Exercise directions: Hunt for the word "them" across the entries below, copying each line that holds it.

(Dataset records)
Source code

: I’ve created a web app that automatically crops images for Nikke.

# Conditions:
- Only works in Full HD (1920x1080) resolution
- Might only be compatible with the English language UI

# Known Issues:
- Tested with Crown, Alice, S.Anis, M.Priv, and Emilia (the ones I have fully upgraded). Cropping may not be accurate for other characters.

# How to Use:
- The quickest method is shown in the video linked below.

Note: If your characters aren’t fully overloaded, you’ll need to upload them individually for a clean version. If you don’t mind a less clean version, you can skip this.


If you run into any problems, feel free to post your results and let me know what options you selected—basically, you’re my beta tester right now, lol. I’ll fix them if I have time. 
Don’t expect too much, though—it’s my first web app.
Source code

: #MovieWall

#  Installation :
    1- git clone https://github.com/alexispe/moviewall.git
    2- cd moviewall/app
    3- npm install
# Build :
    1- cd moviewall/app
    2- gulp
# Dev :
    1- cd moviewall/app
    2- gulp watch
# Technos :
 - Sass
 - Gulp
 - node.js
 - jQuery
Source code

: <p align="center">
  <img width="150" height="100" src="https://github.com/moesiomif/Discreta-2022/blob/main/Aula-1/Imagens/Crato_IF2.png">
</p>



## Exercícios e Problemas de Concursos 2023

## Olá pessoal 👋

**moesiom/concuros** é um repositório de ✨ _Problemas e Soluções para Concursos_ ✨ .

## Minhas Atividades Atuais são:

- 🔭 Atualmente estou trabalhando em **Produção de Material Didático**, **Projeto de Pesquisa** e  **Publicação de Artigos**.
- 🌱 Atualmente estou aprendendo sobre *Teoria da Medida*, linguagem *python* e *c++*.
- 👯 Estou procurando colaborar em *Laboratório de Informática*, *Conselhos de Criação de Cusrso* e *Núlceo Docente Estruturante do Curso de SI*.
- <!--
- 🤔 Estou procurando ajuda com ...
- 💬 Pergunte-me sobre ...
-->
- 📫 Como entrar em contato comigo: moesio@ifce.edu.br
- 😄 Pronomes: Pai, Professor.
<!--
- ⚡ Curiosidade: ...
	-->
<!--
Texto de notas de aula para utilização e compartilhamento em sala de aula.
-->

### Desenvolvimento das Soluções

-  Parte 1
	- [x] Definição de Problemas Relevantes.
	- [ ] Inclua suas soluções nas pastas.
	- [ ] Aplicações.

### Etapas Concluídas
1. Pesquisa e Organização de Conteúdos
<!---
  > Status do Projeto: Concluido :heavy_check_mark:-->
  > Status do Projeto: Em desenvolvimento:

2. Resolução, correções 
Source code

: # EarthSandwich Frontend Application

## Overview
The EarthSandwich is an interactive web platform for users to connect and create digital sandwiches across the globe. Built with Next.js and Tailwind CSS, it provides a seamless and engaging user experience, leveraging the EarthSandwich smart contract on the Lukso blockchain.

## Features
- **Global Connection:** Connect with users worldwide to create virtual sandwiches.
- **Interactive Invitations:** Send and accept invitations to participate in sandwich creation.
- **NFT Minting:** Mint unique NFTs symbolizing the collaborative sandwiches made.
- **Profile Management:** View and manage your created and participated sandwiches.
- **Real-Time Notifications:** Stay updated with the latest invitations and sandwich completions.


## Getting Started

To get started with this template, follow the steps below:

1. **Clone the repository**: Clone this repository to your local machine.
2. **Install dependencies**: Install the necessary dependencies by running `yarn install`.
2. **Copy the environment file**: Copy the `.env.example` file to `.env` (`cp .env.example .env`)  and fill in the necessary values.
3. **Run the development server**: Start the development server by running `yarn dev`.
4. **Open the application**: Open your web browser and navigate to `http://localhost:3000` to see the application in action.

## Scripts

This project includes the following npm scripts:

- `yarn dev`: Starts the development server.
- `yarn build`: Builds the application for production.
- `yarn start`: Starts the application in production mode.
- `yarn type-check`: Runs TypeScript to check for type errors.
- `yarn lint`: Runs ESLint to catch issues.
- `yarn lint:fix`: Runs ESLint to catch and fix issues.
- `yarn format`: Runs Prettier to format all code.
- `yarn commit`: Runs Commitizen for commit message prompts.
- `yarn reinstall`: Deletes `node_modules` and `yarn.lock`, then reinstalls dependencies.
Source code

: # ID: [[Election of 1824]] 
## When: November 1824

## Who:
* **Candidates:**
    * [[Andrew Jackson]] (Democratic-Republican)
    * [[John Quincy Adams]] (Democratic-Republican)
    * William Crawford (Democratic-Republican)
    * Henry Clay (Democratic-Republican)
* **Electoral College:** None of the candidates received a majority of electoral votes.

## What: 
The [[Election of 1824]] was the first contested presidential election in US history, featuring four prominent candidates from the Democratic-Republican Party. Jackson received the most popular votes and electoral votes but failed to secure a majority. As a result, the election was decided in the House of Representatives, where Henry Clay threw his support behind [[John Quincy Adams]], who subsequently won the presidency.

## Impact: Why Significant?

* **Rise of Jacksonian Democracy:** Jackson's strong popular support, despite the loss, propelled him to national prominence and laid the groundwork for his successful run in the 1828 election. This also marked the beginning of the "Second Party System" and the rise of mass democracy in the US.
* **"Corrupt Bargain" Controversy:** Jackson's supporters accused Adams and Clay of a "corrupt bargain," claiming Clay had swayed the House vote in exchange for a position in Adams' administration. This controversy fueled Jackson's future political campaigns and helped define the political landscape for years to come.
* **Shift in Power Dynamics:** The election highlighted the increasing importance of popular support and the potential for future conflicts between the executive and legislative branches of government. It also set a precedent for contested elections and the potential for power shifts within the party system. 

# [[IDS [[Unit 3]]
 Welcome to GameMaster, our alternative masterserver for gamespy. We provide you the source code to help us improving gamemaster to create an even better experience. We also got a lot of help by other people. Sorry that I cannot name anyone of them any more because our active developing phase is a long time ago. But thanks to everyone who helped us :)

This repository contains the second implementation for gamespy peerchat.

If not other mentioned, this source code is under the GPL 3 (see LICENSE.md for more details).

Final answer:
Note: If your characters aren’t fully overloaded, you’ll need to upload them individually for a clean version. If you don’t mind a less clean version, you can skip this.
If you run into any problems, feel free to post your results and let me know what options you selected—basically, you’re my beta tester right now, lol. I’ll fix them if I have time. 
 Welcome to GameMaster, our alternative masterserver for gamespy. We provide you the source code to help us improving gamemaster to create an even better experience. We also got a lot of help by other people. Sorry that I cannot name anyone of them any more because our active developing phase is a long time ago. But thanks to everyone who helped us :)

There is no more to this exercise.